START Source material

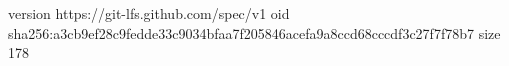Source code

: version https://git-lfs.github.com/spec/v1
oid sha256:a3cb9ef28c9fedde33c9034bfaa7f205846acefa9a8ccd68cccdf3c27f7f78b7
size 178
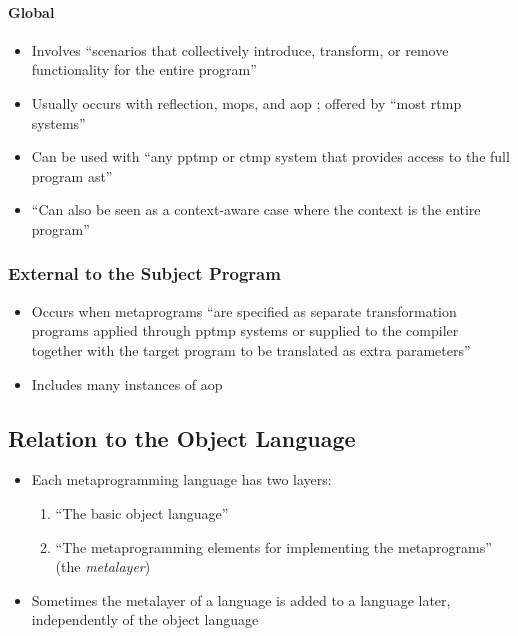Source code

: \paragraph{Global \citep[p.~113:26]{lilis_survey_2019}}
\begin{itemize}
      \item Involves ``scenarios that collectively introduce, transform, or
            remove functionality for the entire program''
            \citep[p.~113:26]{lilis_survey_2019}
      \item Usually occurs with reflection, \acsp{mop}, and \acs{aop}
            \citep[p.~113:26]{lilis_survey_2019}; offered by ``most \acs{rtmp}
            systems'' \citep[p.~113:31]{lilis_survey_2019}
      \item Can be used with ``any \acs{pptmp} or \acs{ctmp} system that
            provides access to the full program \acs{ast}''
            \citep[p.~113:26]{lilis_survey_2019}
      \item ``Can also be seen as a context-aware case where the context is the
            entire program'' \citep[p.~113:26]{lilis_survey_2019}
\end{itemize}

\subsubsection{External to the Subject Program \citep[p.~113:27]{lilis_survey_2019}}
\begin{itemize}
      \item Occurs when metaprograms ``are specified as separate transformation
            programs applied through \acs{pptmp} systems or supplied to the
            compiler together with the target program to be translated as extra
            parameters'' \citep[p.~113:27]{lilis_survey_2019}
      \item Includes many instances of \acs{aop} \citep[p.~113:27]{lilis_survey_2019}
\end{itemize}

\subsection{Relation to the Object Language}
\begin{itemize}
      \item Each metaprogramming language has two layers:
            \begin{enumerate}
                  \item ``The basic object language''
                  \item ``The metaprogramming elements for implementing the
                        metaprograms'' (the \emph{metalayer})
                        \citep[p.~113:27]{lilis_survey_2019}
            \end{enumerate}
      \item Sometimes the metalayer of a language is added to a language later,
            independently of the object language \citep[p.~113:27]{lilis_survey_2019}
\end{itemize}

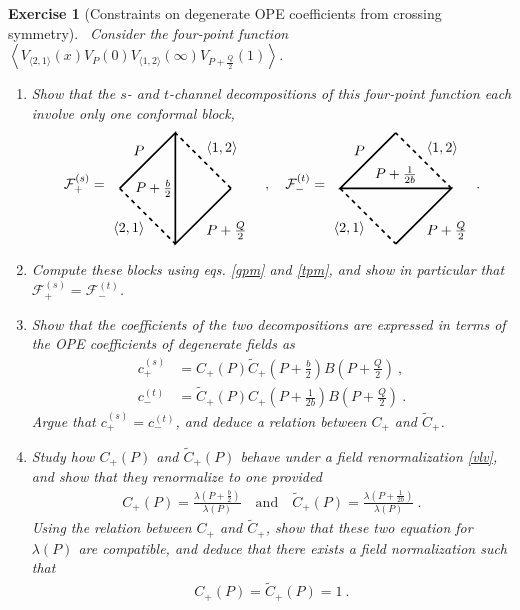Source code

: \documentclass[12pt, a4paper, notitlepage, twoside]{report}
\numberwithin{equation}{section}
\theoremstyle{break}
\newtheorem{exo}{Exercise}[chapter]
\begin{document}
\begin{exo}[Constraints on degenerate OPE coefficients from crossing symmetry]
 ~\label{exonorm}
Consider the four-point function $
 \left\langle V_{\langle 2,1\rangle}(x) V_P(0) V_{\langle 1, 2\rangle}(\infty) V_{P+\frac{Q}{2}}(1)\right\rangle$.
 \begin{enumerate}
  \item Show that the $s$- and $t$-channel decompositions of this four-point function each involve only one 
conformal block,
\begin{align}
\mathcal{F}^{(s)}_+ = 
\begin{tikzpicture}[baseline=(current  bounding  box.center), very thick, scale = .7]
\draw[dashed] (2, 0) -- node [above right] {\!$\langle 1,2 \rangle$} (0, 2);
\draw[dashed] (-2, 0)
-- node [below left] {$\langle 2,1 \rangle$\!} (0, -2); 
\draw (-2, 0) -- node [above left] {$P$\!} (0, 2) 
-- node [left] {$P+\frac{b}{2}\!  $} (0, -2)
-- node [below right] {\!$P+\frac{Q}{2}$} (2, 0);
\end{tikzpicture}
\quad , \quad 
\mathcal{F}^{(t)}_- = 
\begin{tikzpicture}[baseline=(current  bounding  box.center), very thick, scale = .7]
\draw[dashed] (2, 0) -- node [above right] {\!$\langle 1,2 \rangle$} (0, 2);
\draw[dashed] (-2, 0)
-- node [below left] {$\langle 2,1 \rangle$\!} (0, -2); 
\draw (0, 2) -- node [above left] {$P$\!} (-2, 0)
-- node [above] {$P+\frac{1}{2b}  $} (2, 0)
-- node [below right] {\!$P+\frac{Q}{2}$} (0, -2);
\end{tikzpicture}
\ . 
\end{align}
\item Compute these blocks using eqs. \eqref{gpm} and \eqref{tpm}, and show in particular that $\mathcal{F}^{(s)}_+ = \mathcal{F}^{(t)}_-$.

\item Show that the coefficients of the two decompositions are expressed in terms of the OPE coefficients of degenerate fields as 
\begin{align}
 c_+^{(s)} &= C_+(P)\tilde{C}_+(P+\tfrac{b}{2})B(P+\tfrac{Q}{2}) \ ,
 \\
 c_-^{(t)} &= \tilde{C}_+(P)C_+(P+\tfrac{1}{2b})B(P+\tfrac{Q}{2})\ .
\end{align}
Argue that $c_+^{(s)}=c_-^{(t)}$, and deduce a relation between $C_+$ and $\tilde{C}_+$.
\item Study how $C_+(P)$ and $\tilde{C}_+(P)$ behave under a field renormalization \eqref{vlv}, and show that they renormalize to one provided
\begin{align}
 C_+(P) = \frac{\lambda(P+\frac{b}{2})}{\lambda(P)} \quad \text{and} \quad 
\tilde{C}_+(P) = \frac{\lambda(P+\frac{1}{2b})}{\lambda(P)} \ .
\end{align}
Using the relation between $C_+$ and $\tilde{C}_+$, show that these two equation for $\lambda(P)$ are compatible, and deduce that there exists a field normalization such that 
\begin{align}
 C_+(P) = \tilde{C}_+(P) = 1\ .
 \label{cmpo}
\end{align}
 \end{enumerate}
\end{exo}
\end{document}
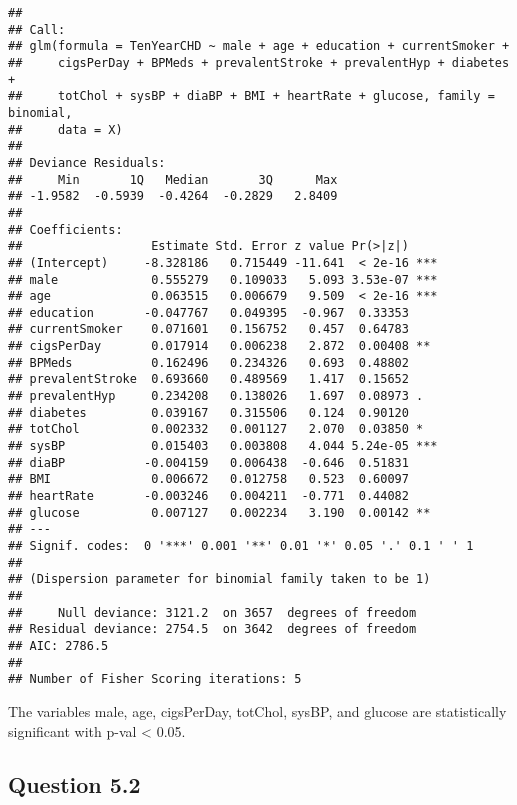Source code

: \documentclass[
]{article}
\begin{document}
\begin{verbatim}
## 
## Call:
## glm(formula = TenYearCHD ~ male + age + education + currentSmoker + 
##     cigsPerDay + BPMeds + prevalentStroke + prevalentHyp + diabetes + 
##     totChol + sysBP + diaBP + BMI + heartRate + glucose, family = binomial, 
##     data = X)
## 
## Deviance Residuals: 
##     Min       1Q   Median       3Q      Max  
## -1.9582  -0.5939  -0.4264  -0.2829   2.8409  
## 
## Coefficients:
##                  Estimate Std. Error z value Pr(>|z|)    
## (Intercept)     -8.328186   0.715449 -11.641  < 2e-16 ***
## male             0.555279   0.109033   5.093 3.53e-07 ***
## age              0.063515   0.006679   9.509  < 2e-16 ***
## education       -0.047767   0.049395  -0.967  0.33353    
## currentSmoker    0.071601   0.156752   0.457  0.64783    
## cigsPerDay       0.017914   0.006238   2.872  0.00408 ** 
## BPMeds           0.162496   0.234326   0.693  0.48802    
## prevalentStroke  0.693660   0.489569   1.417  0.15652    
## prevalentHyp     0.234208   0.138026   1.697  0.08973 .  
## diabetes         0.039167   0.315506   0.124  0.90120    
## totChol          0.002332   0.001127   2.070  0.03850 *  
## sysBP            0.015403   0.003808   4.044 5.24e-05 ***
## diaBP           -0.004159   0.006438  -0.646  0.51831    
## BMI              0.006672   0.012758   0.523  0.60097    
## heartRate       -0.003246   0.004211  -0.771  0.44082    
## glucose          0.007127   0.002234   3.190  0.00142 ** 
## ---
## Signif. codes:  0 '***' 0.001 '**' 0.01 '*' 0.05 '.' 0.1 ' ' 1
## 
## (Dispersion parameter for binomial family taken to be 1)
## 
##     Null deviance: 3121.2  on 3657  degrees of freedom
## Residual deviance: 2754.5  on 3642  degrees of freedom
## AIC: 2786.5
## 
## Number of Fisher Scoring iterations: 5
\end{verbatim}

The variables male, age, cigsPerDay, totChol, sysBP, and glucose are
statistically significant with p-val \textless{} 0.05.

\hypertarget{question-5.2}{%
\subsection{Question 5.2}\label{question-5.2}}
\end{document}
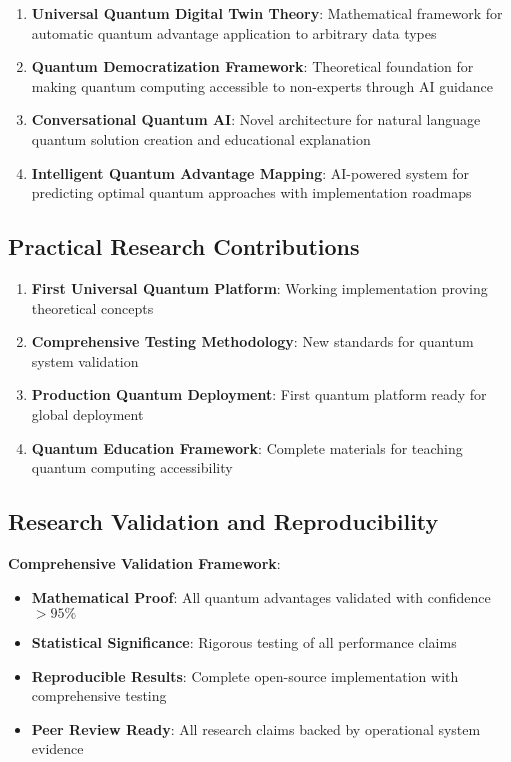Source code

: \documentclass[12pt,a4paper]{article}
\begin{document}
\begin{enumerate}
    \item \textbf{Universal Quantum Digital Twin Theory}: Mathematical framework for automatic quantum advantage application to arbitrary data types
    \item \textbf{Quantum Democratization Framework}: Theoretical foundation for making quantum computing accessible to non-experts through AI guidance
    \item \textbf{Conversational Quantum AI}: Novel architecture for natural language quantum solution creation and educational explanation
    \item \textbf{Intelligent Quantum Advantage Mapping}: AI-powered system for predicting optimal quantum approaches with implementation roadmaps
\end{enumerate}

\subsection{Practical Research Contributions}

\begin{enumerate}
    \item \textbf{First Universal Quantum Platform}: Working implementation proving theoretical concepts
    \item \textbf{Comprehensive Testing Methodology}: New standards for quantum system validation  
    \item \textbf{Production Quantum Deployment}: First quantum platform ready for global deployment
    \item \textbf{Quantum Education Framework}: Complete materials for teaching quantum computing accessibility
\end{enumerate}

\subsection{Research Validation and Reproducibility}

\textbf{Comprehensive Validation Framework}:
\begin{itemize}
    \item \textbf{Mathematical Proof}: All quantum advantages validated with confidence $> 95\%$
    \item \textbf{Statistical Significance}: Rigorous testing of all performance claims
    \item \textbf{Reproducible Results}: Complete open-source implementation with comprehensive testing
    \item \textbf{Peer Review Ready}: All research claims backed by operational system evidence
\end{itemize}
\end{document}
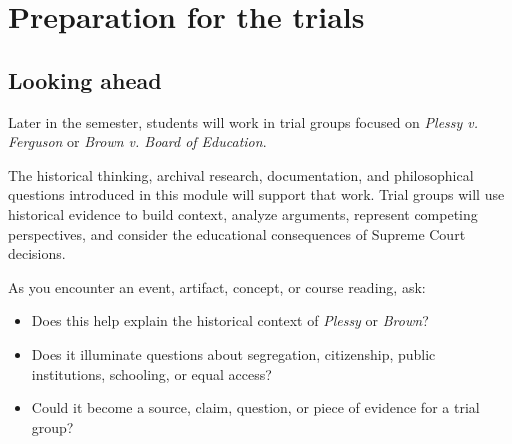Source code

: \documentclass[
  letterpaper,
  DIV=11,
  numbers=noendperiod]{scrartcl}
\providecommand{\tightlist}{%
  \setlength{\itemsep}{0pt}\setlength{\parskip}{0pt}}\usepackage{longtable,booktabs,array}
\begin{document}
\section{Preparation for the trials}\label{preparation-for-the-trials}

\subsection{Looking ahead}\label{looking-ahead}

Later in the semester, students will work in trial groups focused on
\emph{Plessy v. Ferguson} or \emph{Brown v. Board of Education}.

The historical thinking, archival research, documentation, and
philosophical questions introduced in this module will support that
work. Trial groups will use historical evidence to build context,
analyze arguments, represent competing perspectives, and consider the
educational consequences of Supreme Court decisions.

\begin{tcolorbox}[enhanced jigsaw, colframe=quarto-callout-tip-color-frame, rightrule=.15mm, opacitybacktitle=0.6, leftrule=.75mm, colback=white, breakable, coltitle=black, arc=.35mm, bottomrule=.15mm, titlerule=0mm, left=2mm, colbacktitle=quarto-callout-tip-color!10!white, title=\textcolor{quarto-callout-tip-color}{\faLightbulb}\hspace{0.5em}{Start building connections}, toprule=.15mm, bottomtitle=1mm, toptitle=1mm, opacityback=0]

As you encounter an event, artifact, concept, or course reading, ask:

\begin{itemize}
\tightlist
\item
  Does this help explain the historical context of \emph{Plessy} or
  \emph{Brown}?
\item
  Does it illuminate questions about segregation, citizenship, public
  institutions, schooling, or equal access?
\item
  Could it become a source, claim, question, or piece of evidence for a
  trial group?
\end{itemize}

\end{tcolorbox}
\end{document}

END Source material

• **Task item**
For every line above that has "prevalentHyp" in it, copy the line.

• **Written solution**
##     cigsPerDay + BPMeds + prevalentStroke + prevalentHyp + diabetes + 
## prevalentHyp     0.234208   0.138026   1.697  0.08973 .  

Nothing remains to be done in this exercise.